Jimmy Song's blog lost me in the part when he starts explaining "Block Weight". Is there another way for someone to explain this "like I am 5"? I am not a very technical person but I really want to learn everything about Bitcoin.
Before, only one aspect of a transaction determined how large a block could be: it's size in bytes.
Now that Segwit is activated, there are two components: the size of the inputs + outputs, and the size of the signature. Inputs/outputs are the information that says "I'm paying this money from this address to that or those address/es". The signature is the part that proves you've got the right (i.e. the private keys) to pay.
Inputs & outputs can only use the 1MB of block space that Bitcoin previously had, they are "weighed" differently to signatures. Signatures are weighed at 1/4 of inputs & outputs (sometimes referred to as the "witness discount"), and so they can use a total maximum of 4MB of block space (but they've got to sign
some inputs, it's not possible for a block to contain only signatures signing nothing).

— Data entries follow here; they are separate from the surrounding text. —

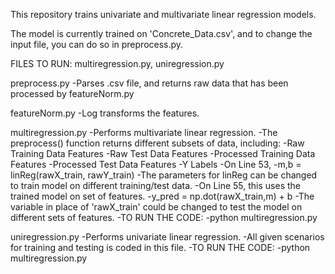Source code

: This repository trains univariate and multivariate linear regression models. 

The model is currently trained on 'Concrete_Data.csv', and to change the input file, you can do so in preprocess.py. 


FILES TO RUN: multiregression.py, uniregression.py


preprocess.py
    -Parses .csv file, and returns raw data that has been processed by featureNorm.py

featureNorm.py
    -Log transforms the features.

multiregression.py
    -Performs multivariate linear regression. 
    -The preprocess() function returns different subsets of data, including:
        -Raw Training Data Features
        -Raw Test Data Features 
        -Processed Training Data Features
        -Processed Test Data Features
        -Y Labels
    -On Line 53, 
        -m,b = linReg(rawX_train, rawY_train)
        -The parameters for linReg can be changed to train model on different training/test data. 
    -On Line 55, this uses the trained model on set of features.
        -y_pred = np.dot(rawX_train,m) + b
        -The variable in place of 'rawX_train' could be changed to test the model on different sets of features.
    -TO RUN THE CODE: 
        -python multiregression.py

uniregression.py
    -Performs univariate linear regression. 
    -All given scenarios for training and testing is coded in this file.
    -TO RUN THE CODE: 
        -python multiregression.py
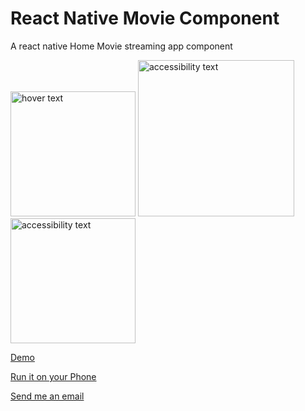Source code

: # React Native Movie Component

A react native Home Movie streaming app component

<p align="left">
  <img src="https://res.cloudinary.com/dvfr0z8wr/image/upload/v1673375181/Simulator_Screen_Shot_-_iPhone_13_Pro_Max_-_2023-01-10_at_18.25.05.png" width="200" title="hover text">
  <img src="https://res.cloudinary.com/dvfr0z8wr/image/upload/v1673375181/Simulator_Screen_Shot_-_iPhone_13_Pro_Max_-_2023-01-10_at_18.25.17.png" width="250" alt="accessibility text">
  <img src="https://res.cloudinary.com/dvfr0z8wr/image/upload/v1673375181/Simulator_Screen_Shot_-_iPhone_13_Pro_Max_-_2023-01-10_at_18.25.12.png" width="200" alt="accessibility text"/>
</p>

[Demo](https://youtube.com/shorts/e0cHg1shbBs?feature=share)

[Run it on your Phone](https://expo.dev/@anayooleru/React-native-movie-screen?serviceType=classic&distribution=expo-go)

[Send me an email](mailto:anayo_oleru@outlook.com)
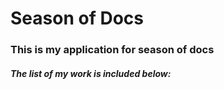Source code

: # Season of Docs
### This is my application for season of docs 
##### The list of my work is included below:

Typically, this will mean each block will be about 1MB of transactions and 1MB of signatures (because the average transaction is roughly one half input/output data and the other half signature data). That's means typically we'll have 2MB blocks (apparently it's more like 2.1MB). But increasing use of transactions with multi-sig (needed for Lightning and other future innovations) that increase average signature size will change the balance between in/outs and signatures, and blocks would get closer to using the 4MB total that is allowed.